## WORK REQUEST
Restate the lines word for word, from the one containing "public function callAfterTime( f" through the last line of the entries below, without any other lines.

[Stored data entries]
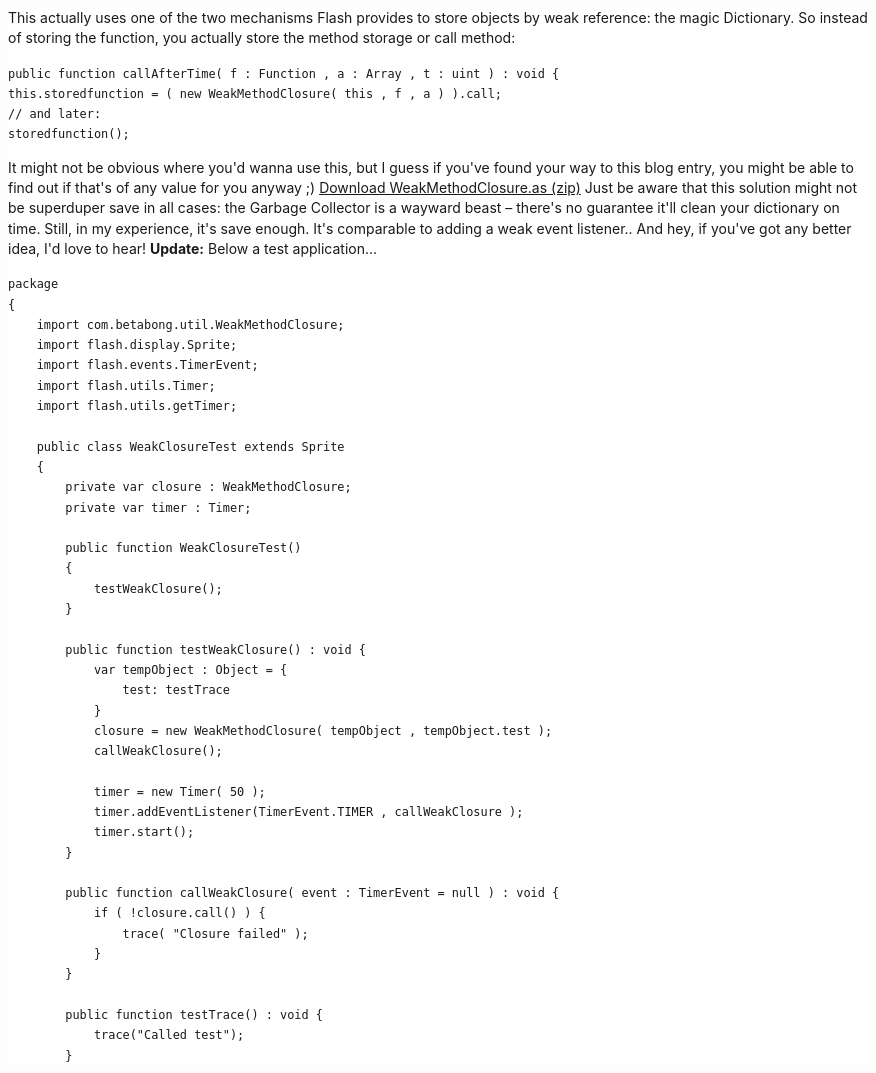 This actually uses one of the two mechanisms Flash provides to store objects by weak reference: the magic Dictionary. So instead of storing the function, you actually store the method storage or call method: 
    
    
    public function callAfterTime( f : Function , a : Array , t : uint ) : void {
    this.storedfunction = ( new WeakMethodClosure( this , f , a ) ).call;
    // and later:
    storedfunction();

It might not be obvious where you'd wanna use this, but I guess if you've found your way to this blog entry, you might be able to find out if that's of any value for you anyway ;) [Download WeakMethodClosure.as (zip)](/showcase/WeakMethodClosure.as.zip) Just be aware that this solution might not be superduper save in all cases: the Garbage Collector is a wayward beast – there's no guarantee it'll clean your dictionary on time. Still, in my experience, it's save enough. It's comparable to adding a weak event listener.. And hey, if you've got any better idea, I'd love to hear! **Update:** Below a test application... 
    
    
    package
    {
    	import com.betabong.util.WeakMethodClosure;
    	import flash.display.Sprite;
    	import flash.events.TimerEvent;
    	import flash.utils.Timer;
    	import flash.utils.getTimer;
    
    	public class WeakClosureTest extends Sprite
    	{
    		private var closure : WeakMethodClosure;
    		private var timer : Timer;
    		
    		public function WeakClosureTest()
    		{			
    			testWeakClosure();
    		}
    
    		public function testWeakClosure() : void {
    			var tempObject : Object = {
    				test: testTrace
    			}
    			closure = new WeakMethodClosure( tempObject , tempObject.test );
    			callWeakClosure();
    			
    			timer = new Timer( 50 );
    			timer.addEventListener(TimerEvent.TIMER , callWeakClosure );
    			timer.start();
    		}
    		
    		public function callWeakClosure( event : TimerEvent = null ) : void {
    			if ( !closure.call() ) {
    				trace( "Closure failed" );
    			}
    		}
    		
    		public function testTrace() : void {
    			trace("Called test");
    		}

## TASK RESPONSE
    public function callAfterTime( f : Function , a : Array , t : uint ) : void {
    this.storedfunction = ( new WeakMethodClosure( this , f , a ) ).call;
    // and later:
    storedfunction();

It might not be obvious where you'd wanna use this, but I guess if you've found your way to this blog entry, you might be able to find out if that's of any value for you anyway ;) [Download WeakMethodClosure.as (zip)](/showcase/WeakMethodClosure.as.zip) Just be aware that this solution might not be superduper save in all cases: the Garbage Collector is a wayward beast – there's no guarantee it'll clean your dictionary on time. Still, in my experience, it's save enough. It's comparable to adding a weak event listener.. And hey, if you've got any better idea, I'd love to hear! **Update:** Below a test application... 
    
    
    package
    {
    	import com.betabong.util.WeakMethodClosure;
    	import flash.display.Sprite;
    	import flash.events.TimerEvent;
    	import flash.utils.Timer;
    	import flash.utils.getTimer;
    
    	public class WeakClosureTest extends Sprite
    	{
    		private var closure : WeakMethodClosure;
    		private var timer : Timer;
    		
    		public function WeakClosureTest()
    		{			
    			testWeakClosure();
    		}
    
    		public function testWeakClosure() : void {
    			var tempObject : Object = {
    				test: testTrace
    			}
    			closure = new WeakMethodClosure( tempObject , tempObject.test );
    			callWeakClosure();
    			
    			timer = new Timer( 50 );
    			timer.addEventListener(TimerEvent.TIMER , callWeakClosure );
    			timer.start();
    		}
    		
    		public function callWeakClosure( event : TimerEvent = null ) : void {
    			if ( !closure.call() ) {
    				trace( "Closure failed" );
    			}
    		}
    		
    		public function testTrace() : void {
    			trace("Called test");
    		}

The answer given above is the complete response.